You’re absolutely correct. We could identify the source of this problem in terms of failure to follow our internal moral code (Chapter One), refusal to acknowledge God and his gifts in your life (Chapter Two), lack of love of people (Chapter Three), obsession or addiction with things (Chapter Four), or pride and vanity (Chapter Five). Each can cause people to lose sight of what is really important, and each can be the source of this type of stupidity. We have now come full circle and can see that the core fundamentals of stupidity tend to feed on and lead to each other. If we choose stupidity over nonstupidity in one area, it is hard to not get involved in another. The ultimate, of course, is when we allow choices for stupidity to build in our lives, and we jump from one core fundamental of stupidity to another, being proud, becoming addicted, treating others badly, or focusing excessively on things. It’s like a series of dominoes hitting each other. And if we continue on this road, we will eventually reach a perfection of stupidity in our lives, allowing us to enjoy the misery that total stupidity brings.

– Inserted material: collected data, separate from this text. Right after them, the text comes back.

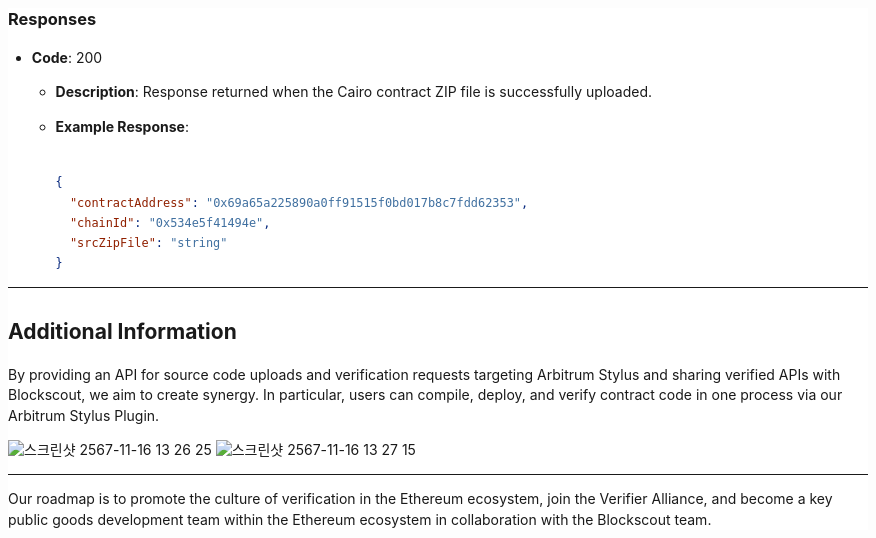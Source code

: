 ### Responses

- **Code**: 200
    - **Description**: Response returned when the Cairo contract ZIP file is successfully uploaded.
    - **Example Response**:
        
        ```json
        
        {
          "contractAddress": "0x69a65a225890a0ff91515f0bd017b8c7fdd62353",
          "chainId": "0x534e5f41494e",
          "srcZipFile": "string"
        }
        
        ```
        

---

## Additional Information

By providing an API for source code uploads and verification requests targeting Arbitrum Stylus and sharing verified APIs with Blockscout, we aim to create synergy. In particular, users can compile, deploy, and verify contract code in one process via our Arbitrum Stylus Plugin.

<img width="1105" alt="스크린샷 2567-11-16 13 26 25" src="https://github.com/user-attachments/assets/66de5ada-d6d5-4254-874b-f8a5518433b2">
<img width="1191" alt="스크린샷 2567-11-16 13 27 15" src="https://github.com/user-attachments/assets/c23378a4-ec08-4805-96a1-9e52a9169c9b">

---

Our roadmap is to promote the culture of verification in the Ethereum ecosystem, join the Verifier Alliance, and become a key public goods development team within the Ethereum ecosystem in collaboration with the Blockscout team.
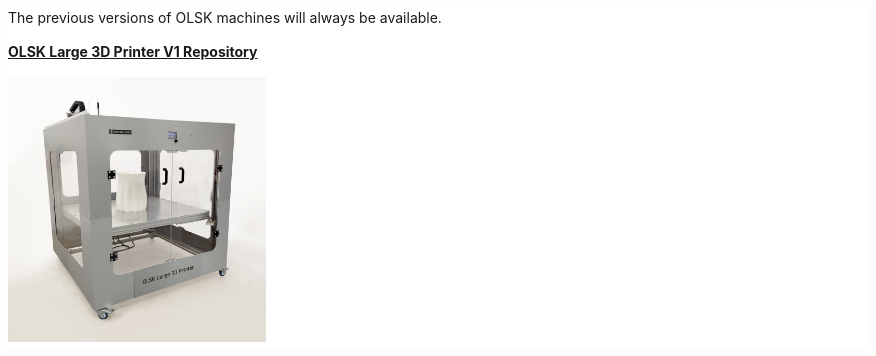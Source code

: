 The previous versions of OLSK machines will always be available. 

**[OLSK Large 3D Printer V1 Repository](OLSK_Large_3D_Printer_V1)** 
<div><img src="media/OLSK-Large-3D-Printer.jpg" width="30%"></div>
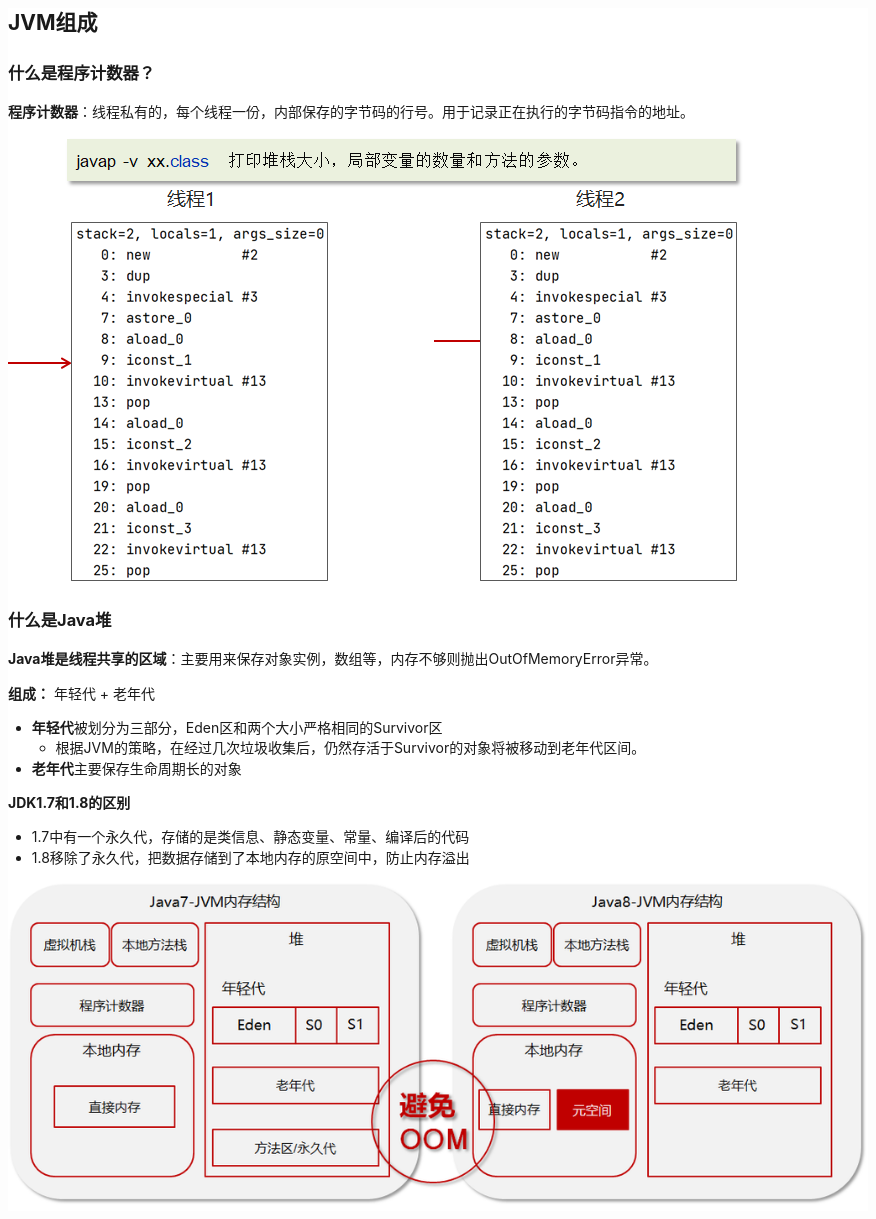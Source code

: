 ## JVM组成

### 什么是程序计数器？

**程序计数器**：线程私有的，每个线程一份，内部保存的字节码的行号。用于记录正在执行的字节码指令的地址。

![image-20231101144254872](assets/image-20231101144254872.png)

### 什么是Java堆

**Java堆是线程共享的区域**：主要用来保存对象实例，数组等，内存不够则抛出OutOfMemoryError异常。

**组成：** 年轻代 + 老年代

- **年轻代**被划分为三部分，Eden区和两个大小严格相同的Survivor区
  - 根据JVM的策略，在经过几次垃圾收集后，仍然存活于Survivor的对象将被移动到老年代区间。
- **老年代**主要保存生命周期长的对象

**JDK1.7和1.8的区别**

- 1.7中有一个永久代，存储的是类信息、静态变量、常量、编译后的代码
- 1.8移除了永久代，把数据存储到了本地内存的原空间中，防止内存溢出

![image-20231101145517374](assets/image-20231101145517374.png)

I can see you shaking your head again as if to clear it from a fog. “Perfection of stupidity!” you grumble. “Enjoying misery! Now I’ve heard everything.” Then slowly, a light begins to dawn. “Hey!” you say with sudden excitement. “If we’ve come full circle like you say, and reached a perfection of stupidity, that must mean we’ve covered it all! We’re done! The fundamentals of stupidity are finally behind us! There’s no more stupid chapters that you’re going to hit me with!” And then you do a little jig and jump in the air. “I’m free!”
Well, not quite. You see, while we have covered all of the core fundamentals of stupidity, there’s still one more point (and a very essential point at that) that we still need to discuss. Indeed, without this last element, most of what we have talked about so far would be meaningless. This final and extremely vital element is covered in our concluding chapter …
We all Need Christ’s Help to Overcome Stupid Choices
Although we have now come to better understand the core fundamentals of stupidity, we still need to learn how to overcome all the stupid choices in our lives, past, present and future. That is the purpose of this last and most important chapter.
I can see you scratching your head and looking at me quizzically. “I guess I must have missed something,” you say in an exasperated tone. “I thought we already talked about how to overcome stupid choices in each chapter. You know, stuff like, don’t allow yourself to become addicted, don’t be proud, learn to love people. All that stuff. So what more is there to say?”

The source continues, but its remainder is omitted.